Risome, le MOC, la CSC et leurs membres témoignent dans une vidéo de la difficulté pour les professionnel·les de la santé de faire reconnaître leur diplôme et appellent à un assouplissement des procédures d’équivalence.  

Pourquoi l’équivalence de diplôme est-elle importante ?

La reconnaissance du diplôme augmente considérablement les chances de trouver un emploi et un emploi qui soit à son juste niveau de qualification et de rémunération. De nombreuses personnes sont condamnées à travailler dans des postes qui ne correspondent ni à leur niveau de qualification ni au métier qu’elles ont choisi d’exercer. Cette reconnaissance permet également la reprise d’études et l’accès à certaines formations professionnelles. Enfin, la reconnaissance du diplôme joue un rôle sur la confiance en soi et sur le regard que l’on porte sur la société d’accueil. Il y a aussi des enjeux sociétaux à la reconnaissance de l’équivalence de diplôme tels que la mise à l’emploi, la lutte contre le chômage, etc. Donner aux étranger·ères formé·es la possibilité d’exercer leur métier permet de mettre à profit un capital de compétences qui peut être utile pour la société. Enfin, il y a un enjeu de participation et d’intégration des personnes migrantes à notre société.

Les conditions d’accès à l’équivalence constituent-elles un frein à son obtention ?

Bien sûr. La procédure pour une équivalence (surtout spécifique) requiert des documents officiels dont l’accès peut s’avérer problématique dans une série de cas : départ précipité de son pays d’origine, pertes de ses documents, etc. L’obtention des copies conformes est aussi problématique pour les personnes sans-papiers étant donné qu’elles ne peuvent introduire de demandes de validation auprès de la commune où elles résident. Par ailleurs, le coût de la procédure d’équivalence peut aussi constituer un frein. Les frais de procédure coûtent entre 150 et 200 euros en Fédération Wallonie-Bruxelles (FWB) et il n’y a pas de régime d’exception sauf pour les mineur·es et les réfugié·es qui ont fait des études supérieures. Aux coûts de la procédure, s’ajoutent les frais pour les copies conformes, les traductions jurées, les frais postaux...

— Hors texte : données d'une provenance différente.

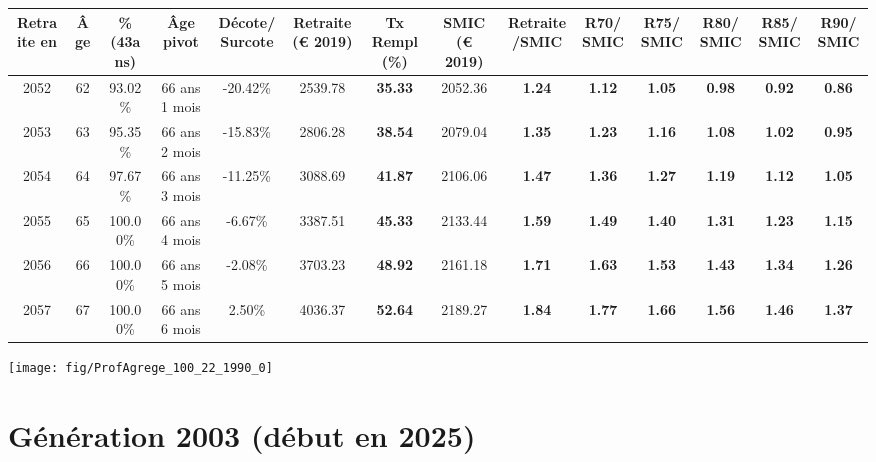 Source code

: \begin{adjustbox}{max width=\textwidth} 
\begin{tabular}[htb]{|c|c||c|c|c||c|c||c|c||c|c|c|c|c|} 
\hline 
 Retraite en &  Âge &  \%(43ans) &  Âge pivot &  Décote/Surcote &  Retraite (\euro{} 2019) &  Tx Rempl(\%) &  SMIC (\euro{} 2019) &  Retraite/SMIC &  R70/SMIC &  R75/SMIC &  R80/SMIC &  R85/SMIC &  R90/SMIC \\ 
\hline \hline 
 2052 &  62 &  93.02\% &  66 ans 1 mois &  -20.42\% &  2539.78 &  {\bf 35.33} &  2052.36 &  {\bf 1.24} &  {\bf 1.12} &  {\bf 1.05} &  {\bf {\color{red} 0.98}} &  {\bf {\color{red} 0.92}} &  {\bf {\color{red} 0.86}} \\ 
\hline 
 2053 &  63 &  95.35\% &  66 ans 2 mois &  -15.83\% &  2806.28 &  {\bf 38.54} &  2079.04 &  {\bf 1.35} &  {\bf 1.23} &  {\bf 1.16} &  {\bf 1.08} &  {\bf 1.02} &  {\bf {\color{red} 0.95}} \\ 
\hline 
 2054 &  64 &  97.67\% &  66 ans 3 mois &  -11.25\% &  3088.69 &  {\bf 41.87} &  2106.06 &  {\bf 1.47} &  {\bf 1.36} &  {\bf 1.27} &  {\bf 1.19} &  {\bf 1.12} &  {\bf 1.05} \\ 
\hline 
 2055 &  65 &  100.00\% &  66 ans 4 mois &  -6.67\% &  3387.51 &  {\bf 45.33} &  2133.44 &  {\bf 1.59} &  {\bf 1.49} &  {\bf 1.40} &  {\bf 1.31} &  {\bf 1.23} &  {\bf 1.15} \\ 
\hline 
 2056 &  66 &  100.00\% &  66 ans 5 mois &  -2.08\% &  3703.23 &  {\bf 48.92} &  2161.18 &  {\bf 1.71} &  {\bf 1.63} &  {\bf 1.53} &  {\bf 1.43} &  {\bf 1.34} &  {\bf 1.26} \\ 
\hline 
 2057 &  67 &  100.00\% &  66 ans 6 mois &  2.50\% &  4036.37 &  {\bf 52.64} &  2189.27 &  {\bf 1.84} &  {\bf 1.77} &  {\bf 1.66} &  {\bf 1.56} &  {\bf 1.46} &  {\bf 1.37} \\ 
\hline 
\hline 
\end{tabular} 
\end{adjustbox} 
 
 \vspace{0.1cm} 

 {\hspace{-2.2cm}\texttt{[image: fig/ProfAgrege\_100\_22\_1990\_0]}} 

\newpage 
 
\section{Génération 2003 (début en 2025)\label{ProfAgrege_100_22_2003_0}}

Y a-t-il d’autres obstacles ?

Oui, il y en a plusieurs autres. Tout d’abord, les difficultés d’accès à une information de qualité. Il y a eu des améliorations depuis cinq ans en ce sens 3, mais ce n’est pas suffisant. Il est difficile pour les personnes d’obtenir et de comprendre l’information à la fois sur la procédure (jargon administratif) mais aussi quant aux décisions prises. Ce problème s’est accentué avec la crise sanitaire. La FWB est injoignable par téléphone et ne reçoit plus sur place. Les personnes doivent dès lors envoyer leur dossier par courrier, avec le risque de perdre les documents originaux et en devant assumer le coût de l’envoi.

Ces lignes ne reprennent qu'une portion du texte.